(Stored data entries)
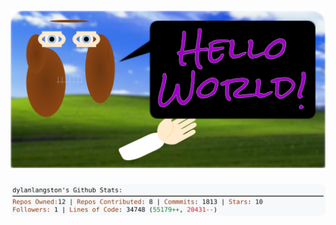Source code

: <!-- 
Version 1.0.93
Built Thu May 23 2024 14:53:51 GMT+0000 (Coordinated Universal Time) 
-->

<h1 align="center">
  <a href="./src/ReadMe.md" title="Click to View Source">
    <picture width="100%" alt="Dylan">
      <source media="(prefers-color-scheme: dark)" srcset="dylan-dark.svg">
      <img src="dylan.svg" alt="Dylan">
    </picture>
  </a>
</h1>

<div align="center">
  <picture width="100%" alt="Profile Info and Stats">
    <source media="(prefers-color-scheme: dark)" srcset="stats-dark.svg">
    <img src="stats.svg" alt="Profile Info and Stats">
  </picture>
</div>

[Task directions] Return all the data above as written, leaving out only the pictures.

[Answer to the exercise]
Source code

: <!-- 
Version 1.0.93
Built Thu May 23 2024 14:53:51 GMT+0000 (Coordinated Universal Time) 
-->

<h1 align="center">
  <a href="./src/ReadMe.md" title="Click to View Source">
    <picture width="100%" alt="Dylan">
      <source media="(prefers-color-scheme: dark)" srcset="dylan-dark.svg">
      <img src="dylan.svg" alt="Dylan">
    </picture>
  </a>
</h1>

<div align="center">
  <picture width="100%" alt="Profile Info and Stats">
    <source media="(prefers-color-scheme: dark)" srcset="stats-dark.svg">
    <img src="stats.svg" alt="Profile Info and Stats">
  </picture>
</div>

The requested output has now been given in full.